### Data
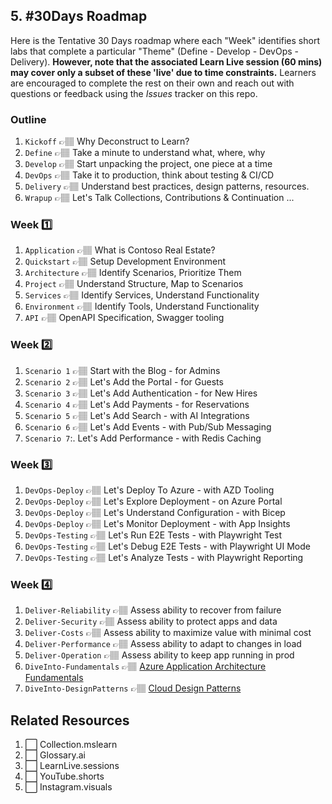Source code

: 
## 5. #30Days Roadmap

Here is the Tentative 30 Days roadmap where each "Week" identifies short labs that complete a particular "Theme" (Define - Develop - DevOps - Delivery). **However, note that the associated Learn Live session  (60 mins) may cover only a subset of these 'live' due to time constraints.** Learners are encouraged to complete the rest on their own and reach out with questions or feedback using the _Issues_ tracker on this repo.

### Outline 
1. `Kickoff` 👉🏽 Why Deconstruct to Learn? 
1. `Define`  👉🏽 Take a minute to understand what, where, why
1. `Develop` 👉🏽 Start unpacking the project, one piece at a time
1. `DevOps`  👉🏽 Take it to production, think about testing & CI/CD
1. `Delivery`  👉🏽 Understand best practices, design patterns, resources.
1. `Wrapup` 👉🏽 Let's Talk Collections, Contributions & Continuation ...

### Week 1️⃣

1. `Application` 👉🏽 What is Contoso Real Estate?
1. `Quickstart` 👉🏽 Setup Development Environment
1. `Architecture` 👉🏽 Identify Scenarios, Prioritize Them
1. `Project` 👉🏽 Understand Structure, Map to Scenarios
1. `Services` 👉🏽 Identify Services, Understand Functionality
1. `Environment` 👉🏽 Identify Tools, Understand Functionality
1. `API` 👉🏽 OpenAPI Specification, Swagger tooling

### Week 2️⃣
1. `Scenario 1` 👉🏽 Start with the Blog - for Admins
1. `Scenario 2` 👉🏽 Let's Add the Portal - for Guests
1. `Scenario 3` 👉🏽 Let's Add Authentication - for New Hires
1. `Scenario 4` 👉🏽 Let's Add Payments - for Reservations
1. `Scenario 5` 👉🏽 Let's Add Search - with AI Integrations
1. `Scenario 6` 👉🏽 Let's Add Events - with Pub/Sub Messaging
1. `Scenario 7`:. Let's Add Performance - with Redis Caching

### Week 3️⃣
1. `DevOps-Deploy` 👉🏽 Let's Deploy To Azure - with AZD Tooling
1. `DevOps-Deploy` 👉🏽 Let's Explore Deployment - on Azure Portal
1. `DevOps-Deploy` 👉🏽 Let's Understand Configuration - with Bicep
1. `DevOps-Deploy` 👉🏽 Let's Monitor Deployment - with App Insights
1. `DevOps-Testing` 👉🏽 Let's Run E2E Tests - with Playwright Test 
1. `DevOps-Testing` 👉🏽 Let's Debug E2E Tests - with Playwright UI Mode
1. `DevOps-Testing` 👉🏽 Let's Analyze Tests - with Playwright Reporting

### Week 4️⃣
1. `Deliver-Reliability` 👉🏽 Assess ability to recover from failure
1. `Deliver-Security` 👉🏽 Assess ability to protect apps and data
1. `Deliver-Costs` 👉🏽 Assess ability to maximize value with minimal cost
1. `Deliver-Performance` 👉🏽 Assess ability to adapt to changes in load
1. `Deliver-Operation` 👉🏽 Assess ability to keep app running in prod
1. `DiveInto-Fundamentals` 👉🏽 [Azure Application Architecture Fundamentals](https://learn.microsoft.com/en-us/azure/architecture/guide/)
1. `DiveInto-DesignPatterns` 👉🏽 [Cloud Design Patterns](https://learn.microsoft.com/en-us/azure/architecture/patterns/)

## Related Resources
1. ⬜️ Collection.mslearn
2. ⬜️  Glossary.ai
3. ⬜️  LearnLive.sessions
4. ⬜️ YouTube.shorts
5. ⬜️  Instagram.visuals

### What you should do
In the listing above, find every line with the word "Playwright" and copy it out.

### Result of this exercise
1. `DevOps-Testing` 👉🏽 Let's Run E2E Tests - with Playwright Test 
1. `DevOps-Testing` 👉🏽 Let's Debug E2E Tests - with Playwright UI Mode
1. `DevOps-Testing` 👉🏽 Let's Analyze Tests - with Playwright Reporting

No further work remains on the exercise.